Il faut être particulièrement prudent quant à l’imposition des mains par les laïcs, qui est une pratique courante dans les réunions où le Saint-Esprit est appelé, mais qui peut être très dangereuse et ouvrir la porte à Satan.
Il y a de nombreux moments pour applaudir pendant les activités de l’église, mais pas pendant la messe.
Dans l’Église, les occasions d’applaudir sont nombreuses : à la fin d’un catéchisme, pendant une pièce de théâtre religieuse ou pour reconnaître les efforts de ceux qui servent la communauté. Cependant, la Sainte Messe est un acte sacré où l’adoration de Dieu doit être au-dessus de toute expression humaine d’enthousiasme.
Saint Jean XXIII a clairement indiqué qu’il ne fallait pas applaudir à la messe, même pas pour saluer le Pape. Ses paroles étaient fortes : « Pas d’applaudissements dans la maison de Dieu. » La liturgie n’est pas un spectacle ou un événement social, mais le sacrifice du Christ rendu présent.

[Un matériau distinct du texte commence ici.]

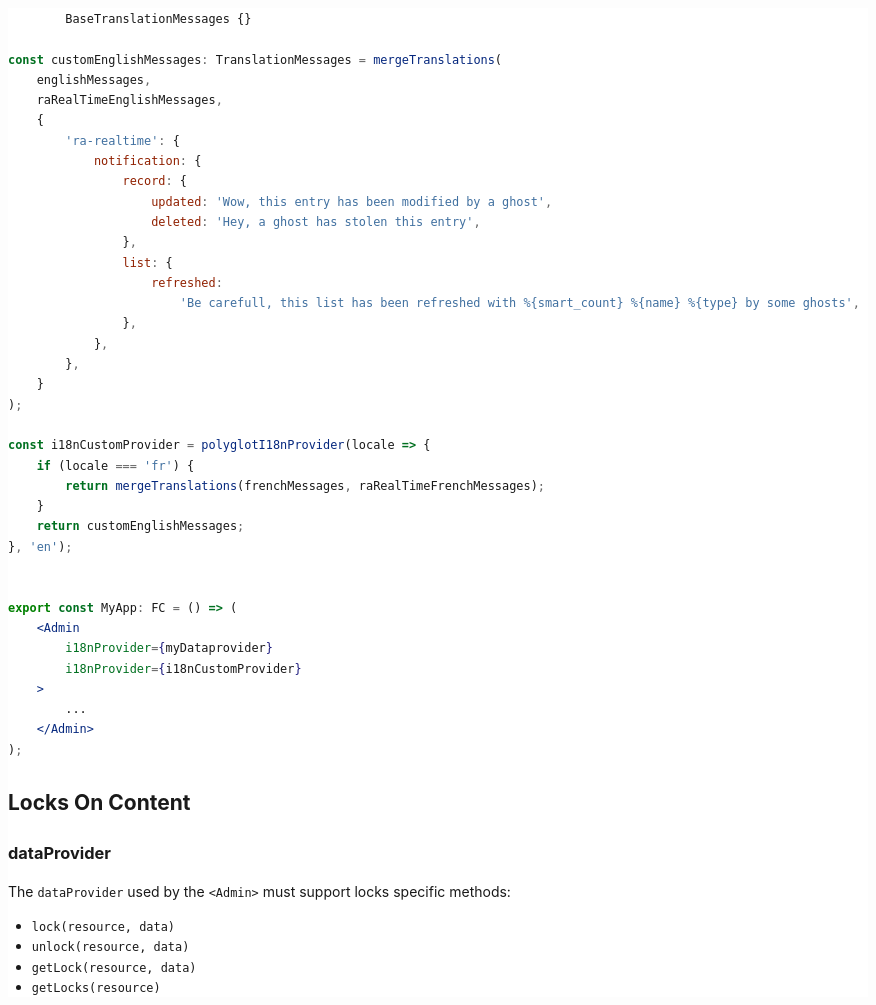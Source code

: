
 ```jsx
        BaseTranslationMessages {}

const customEnglishMessages: TranslationMessages = mergeTranslations(
    englishMessages,
    raRealTimeEnglishMessages,
    {
        'ra-realtime': {
            notification: {
                record: {
                    updated: 'Wow, this entry has been modified by a ghost',
                    deleted: 'Hey, a ghost has stolen this entry',
                },
                list: {
                    refreshed:
                        'Be carefull, this list has been refreshed with %{smart_count} %{name} %{type} by some ghosts',
                },
            },
        },
    }
);

const i18nCustomProvider = polyglotI18nProvider(locale => {
    if (locale === 'fr') {
        return mergeTranslations(frenchMessages, raRealTimeFrenchMessages);
    }
    return customEnglishMessages;
}, 'en');


export const MyApp: FC = () => (
    <Admin
        i18nProvider={myDataprovider}
        i18nProvider={i18nCustomProvider}
    >
        ...
    </Admin>
);
```

## Locks On Content

### dataProvider

The `dataProvider` used by the `<Admin>` must support locks specific methods:

- `lock(resource, data)`
- `unlock(resource, data)`
- `getLock(resource, data)`
- `getLocks(resource)`
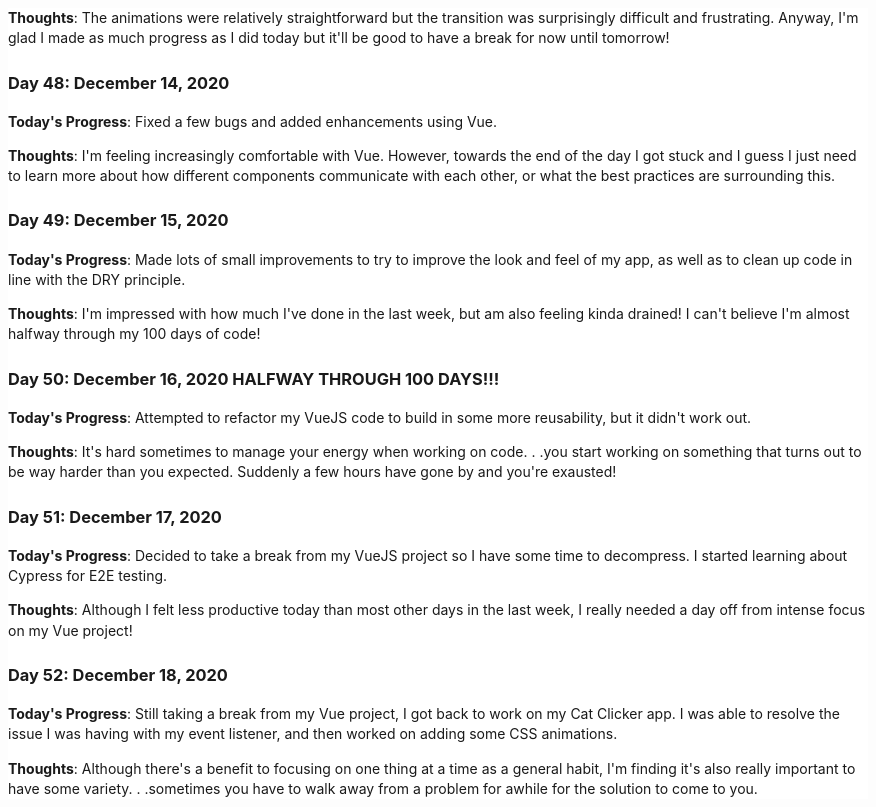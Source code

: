 **Thoughts**: The animations were relatively straightforward but the transition
was surprisingly difficult and frustrating. Anyway, I'm glad I made as much
progress as I did today but it'll be good to have a break for now until
tomorrow!


### Day 48: December 14, 2020

**Today's Progress**: Fixed a few bugs and added enhancements using Vue.

**Thoughts**: I'm feeling increasingly comfortable with Vue. However, towards
the end of the day I got stuck and I guess I just need to learn more about
how different components communicate with each other, or what the best practices
are surrounding this.


### Day 49: December 15, 2020

**Today's Progress**: Made lots of small improvements to try to improve the
look and feel of my app, as well as to clean up code in line with the DRY
principle.

**Thoughts**: I'm impressed with how much I've done in the last week, but
am also feeling kinda drained! I can't believe I'm almost halfway through my
100 days of code!


### Day 50: December 16, 2020  **HALFWAY THROUGH 100 DAYS!!!**

**Today's Progress**: Attempted to refactor my VueJS code to build in some
more reusability, but it didn't work out.

**Thoughts**: It's hard sometimes to manage your energy when working on
code. . .you start working on something that turns out to be way harder
than you expected. Suddenly a few hours have gone by and you're exausted!


### Day 51: December 17, 2020

**Today's Progress**: Decided to take a break from my VueJS project so
I have some time to decompress. I started learning about Cypress for
E2E testing.

**Thoughts**: Although I felt less productive today than most other
days in the last week, I really needed a day off from intense focus on 
my Vue project!


### Day 52: December 18, 2020

**Today's Progress**: Still taking a break from my Vue project, I got
back to work on my Cat Clicker app. I was able to resolve the issue
I was having with my event listener, and then worked on adding some
CSS animations.

**Thoughts**: Although there's a benefit to focusing on one thing at
a time as a general habit, I'm finding it's also really important to
have some variety. . .sometimes you have to walk away from a problem
for awhile for the solution to come to you.
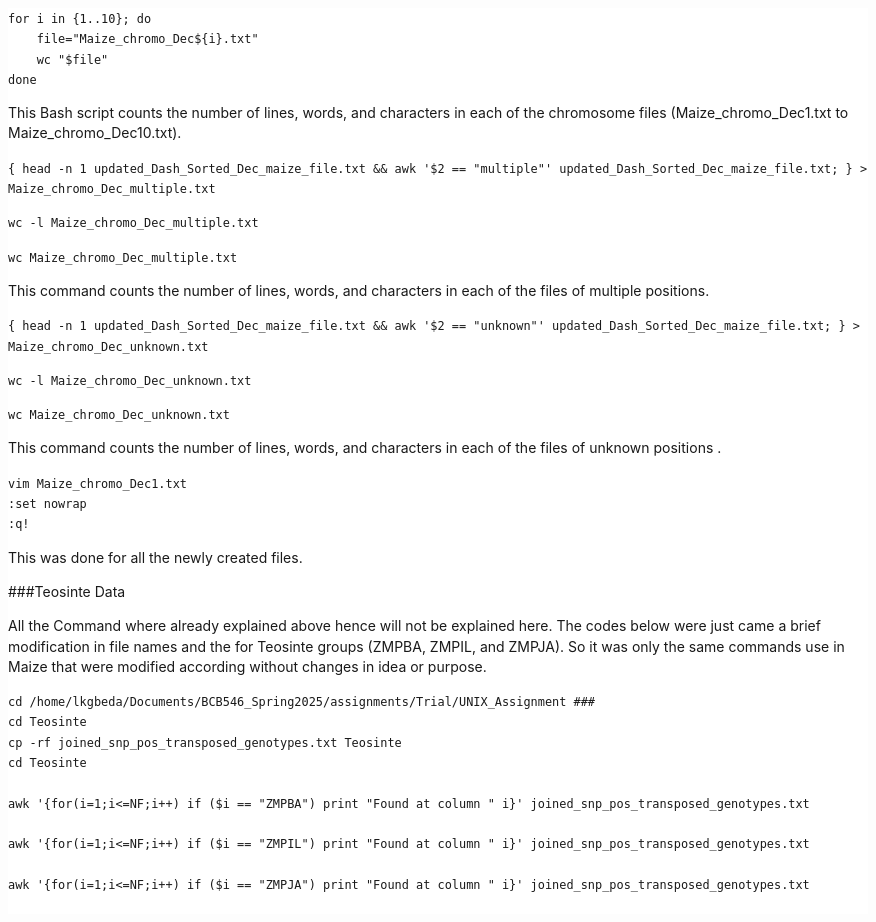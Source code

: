 
```
for i in {1..10}; do
    file="Maize_chromo_Dec${i}.txt"
    wc "$file"
done
```
This Bash script counts the number of lines, words, and characters in each of the chromosome files (Maize_chromo_Dec1.txt to Maize_chromo_Dec10.txt).


```
{ head -n 1 updated_Dash_Sorted_Dec_maize_file.txt && awk '$2 == "multiple"' updated_Dash_Sorted_Dec_maize_file.txt; } > Maize_chromo_Dec_multiple.txt
```

```
wc -l Maize_chromo_Dec_multiple.txt
```
```
wc Maize_chromo_Dec_multiple.txt
```
This command counts the number of lines, words, and characters in each of the files of multiple  positions.


```
{ head -n 1 updated_Dash_Sorted_Dec_maize_file.txt && awk '$2 == "unknown"' updated_Dash_Sorted_Dec_maize_file.txt; } > Maize_chromo_Dec_unknown.txt
```

```
wc -l Maize_chromo_Dec_unknown.txt
```

```
wc Maize_chromo_Dec_unknown.txt
```
This command counts the number of lines, words, and characters in each of the files of unknown  positions .


```
vim Maize_chromo_Dec1.txt
:set nowrap 
:q!
```
This was done for all the newly created files.

###Teosinte Data

All the Command where already explained above hence will not be explained here.
The codes below were just came a brief modification in file names and  the  for Teosinte groups (ZMPBA, ZMPIL, and ZMPJA).
So it was only the same commands use in Maize that were modified according without changes in idea or purpose.

```
cd /home/lkgbeda/Documents/BCB546_Spring2025/assignments/Trial/UNIX_Assignment ###
cd Teosinte
cp -rf joined_snp_pos_transposed_genotypes.txt Teosinte
cd Teosinte

awk '{for(i=1;i<=NF;i++) if ($i == "ZMPBA") print "Found at column " i}' joined_snp_pos_transposed_genotypes.txt

awk '{for(i=1;i<=NF;i++) if ($i == "ZMPIL") print "Found at column " i}' joined_snp_pos_transposed_genotypes.txt

awk '{for(i=1;i<=NF;i++) if ($i == "ZMPJA") print "Found at column " i}' joined_snp_pos_transposed_genotypes.txt


```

Si nous voulons exprimer notre gratitude ou notre joie, nous pouvons le faire en dehors du rituel. Au cours de la messe, la chose la plus appropriée est la prière, le silence respectueux et le chant liturgique. Donnons à Dieu le respect et l’adoration qu’il mérite, en nous rappelant que la messe est une rencontre avec le sacré et non avec le banal.
Padre Pio a expliqué quel était le problème avec le fait d’applaudir pendant la messe. « Au Calvaire, il y avait ceux qui applaudissaient à la mort du Christ : des soldats et des démons….»
« Le diable aime le bruit ; le Christ recherche le silence.» Saint Ambroise
« Mais toi, quand tu pries, retire-toi dans ta pièce la plus retirée, ferme la porte, et prie ton Père qui est présent dans le secret ; ton Père qui voit dans le secret te le rendra.» (Matthieu 6:6)
SI VOUS CHERCHEZ VRAIMENT DIEU, VOUS LE TROUVEREZ DANS LE SILENCE ET DANS LA PRIÈRE!